Być może masz rację - wszystko "wyjdzie w praniu" jak będzie okazja do sprawdzenia zestawu.

Offline Mężczyzna robertrobert1

  • Wiadomości: 701
  • Miasto: Warszawa
  • Na forum od: 19.04.2009
Zimowe ubranie
« 7 Lis 2009, 19:08 »
Cytat: "Zbyszek"
Cytat: "robertrobert1"
Twoja kombinacja 2 "masek" są bardzo upierdliwe.

 
Być może masz rację - wszystko "wyjdzie w praniu" jak będzie okazja do sprawdzenia zestawu.
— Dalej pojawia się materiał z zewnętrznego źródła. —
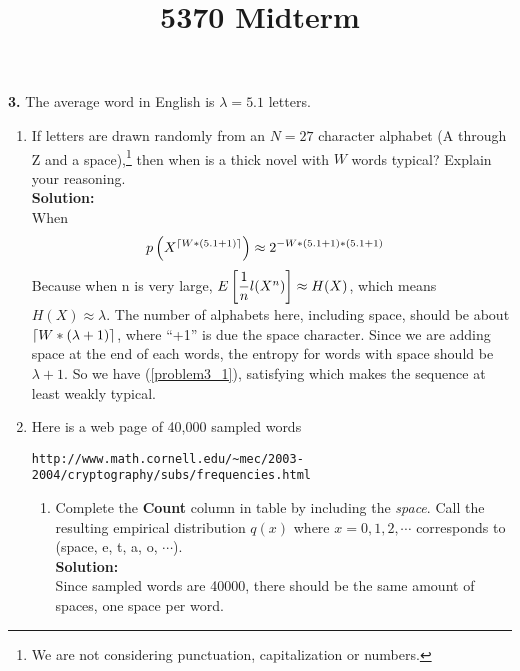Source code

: \documentclass{assignment}
\title{5370 Midterm}
\begin{document}
\textbf{3.}
\label{SquishyBear}
The average word in English is $\lambda =5.1$ letters.
\begin{enumerate}
\item  If letters are drawn randomly from an $N=27$ character alphabet (A through Z and a space),\footnote{
    We are not considering punctuation, capitalization or numbers.
  }
  then when is a thick novel with $W$ words typical? Explain your reasoning. \\

  \textbf{Solution:} \\
  When
  \begin{align}
    p\left(X^{\left \lceil W*(5.1 + 1) \right \rceil}\right) & \approx 2^{-W*(5.1 + 1)*(5.1 + 1)} \label{problem3_1}
  \end{align}
  Because when n is very large, $E\left[\dfrac{1}{n}l(X^n)\right] \approx H(X)$, which means $H(X) \approx \lambda$. The number of alphabets
  here, including space, should be about $\left \lceil W * (\lambda + 1) \right \rceil$, where ``+1'' is due the space character. Since
  we are adding space at the end of each words, the entropy for words with space should be $\lambda + 1$. So we have
  (\ref{problem3_1}), satisfying which makes the sequence at least weakly typical.

\item Here is a web page of 40,000 sampled words
  \begin{center}
    \verb"http://www.math.cornell.edu/~mec/2003-2004/cryptography/subs/frequencies.html"
  \end{center}
  \begin{enumerate}
  \item Complete the {\bf Count} column in table by including the {\em space}. Call the resulting empirical
    distribution $q(x)$ where $x=0,1,2,\cdots$ corresponds to (space, e, t, a, o, $\cdots$). \\
    \textbf{Solution:} \\
    Since sampled words are 40000, there should be the same amount of spaces, one space per word.


\end{enumerate}
\end{enumerate}
\end{document}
Mam rację gdyż sam używam maski ale tylko wtedy kiedy to temperatura spada poniżej -15 st C. Niestety w takich temperaturach dzieki tej "upierdliwosci" zyskujemy komfort cieplny.

Offline Mężczyzna robertrobert1

  • Wiadomości: 701
  • Miasto: Warszawa
  • Na forum od: 19.04.2009
Zimowe ubranie
« 8 Lis 2009, 12:00 »
[quote="Michał Wolff". Sprawa ubioru to sprawa indywidualna, każdy inaczej się poci, inaczej odczuwa wygodę itd. Dlatego co się sprawdza u jednej osoby nie zawsze musi się sprawdzić u drugiej[/quote]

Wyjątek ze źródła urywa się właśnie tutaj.